Si tratta dell’ex Inam di via Padre Reginaldo Giuliani: «Io ci abito proprio accanto – ha raccontato una lettrice lo scorso giovedì – e ho ancora ben in mente anche l’odore di zolfo che usciva da alcuni ambulatori, conseguenza di particolari cure mediche». L’edificio è riaffiorato alla memoria dei monzesi perché «l’amministrazione ha promosso un tour alla scoperta delle aree dismesse della città», spiegano, e perché potrebbe risolvere il problema della mancanza di spazio riscontrata da parecchi istituti scolastici: «Che la si trasformi in una scuola – suggeriscono i lettori – viste le dimensioni e la posizione, centralissima, potrebbe accogliere molti studenti».
Invece i programmi dell’amministrazione sono diversi: l’ex Inam è in vendita, da anni. Ma nessuno la compra. La palazzina, costruita nel 1954, diventa nel 2008 di proprietà del comune di Monza: fautore dell’acquisto l’allora sindaco Marco Mariani. Si spendono 5,4 milioni di euro e l’intenzione è quella di trasferire in quegli spazi (oltre 3.500 metri quadri di superficie lorda di pavimento) parte degli uffici presenti nel palazzo di piazza Trento e Trieste. Un’idea vincente solo sulla carta perché, poi, di quel trasferimento non si fa più nulla: per ristrutturare l’edificio non ci sono soldi. E allora, nel 2014, viene inserita nel piano comunale delle alienazioni dalla giunta Scanagatti: viene messa in vendita, in saldo, per 3,6 milioni di euro. Gli anni passano e gli acquirenti latitano: l’edificio rientra anche nel piano delle alienazioni targato 2018 per quasi 3,9 milioni.

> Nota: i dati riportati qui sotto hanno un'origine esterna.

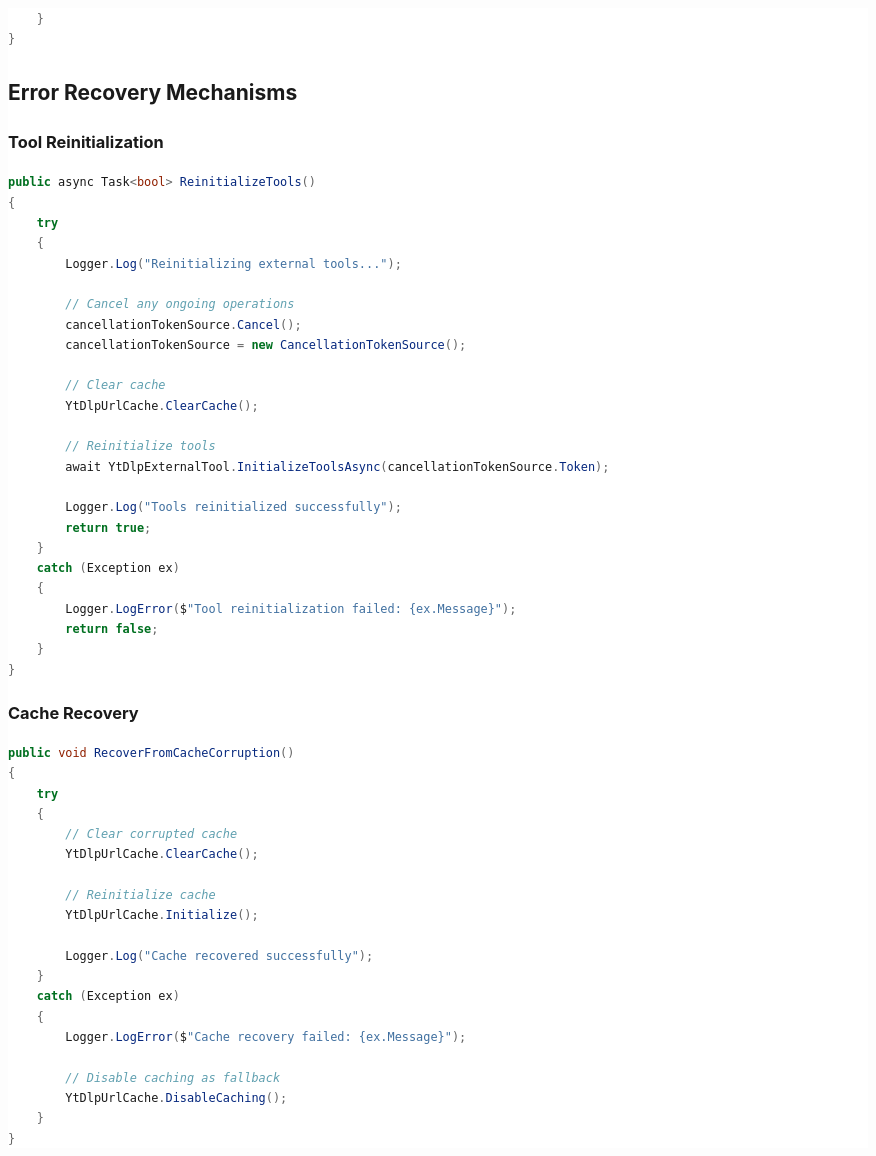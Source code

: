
 ```csharp
    }
}
```

## Error Recovery Mechanisms

### Tool Reinitialization

```csharp
public async Task<bool> ReinitializeTools()
{
    try
    {
        Logger.Log("Reinitializing external tools...");
        
        // Cancel any ongoing operations
        cancellationTokenSource.Cancel();
        cancellationTokenSource = new CancellationTokenSource();
        
        // Clear cache
        YtDlpUrlCache.ClearCache();
        
        // Reinitialize tools
        await YtDlpExternalTool.InitializeToolsAsync(cancellationTokenSource.Token);
        
        Logger.Log("Tools reinitialized successfully");
        return true;
    }
    catch (Exception ex)
    {
        Logger.LogError($"Tool reinitialization failed: {ex.Message}");
        return false;
    }
}
```

### Cache Recovery

```csharp
public void RecoverFromCacheCorruption()
{
    try
    {
        // Clear corrupted cache
        YtDlpUrlCache.ClearCache();
        
        // Reinitialize cache
        YtDlpUrlCache.Initialize();
        
        Logger.Log("Cache recovered successfully");
    }
    catch (Exception ex)
    {
        Logger.LogError($"Cache recovery failed: {ex.Message}");
        
        // Disable caching as fallback
        YtDlpUrlCache.DisableCaching();
    }
}
```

Non solo, però: viene anche inserito nel bando Attract indetto da regione Lombardia proprio per favorire il recupero di alcune aree dismesse del territorio attirando possibili investitori. Sul sito attractlombardy a proposito dell’ex Inam si legge che il settore più avvantaggiato sarebbe quello ricettivo, ma che comunque l’edificio ammette una “pluralità di destinazioni d’uso”. La partita, iniziata dieci anni fa, resta ancora aperta.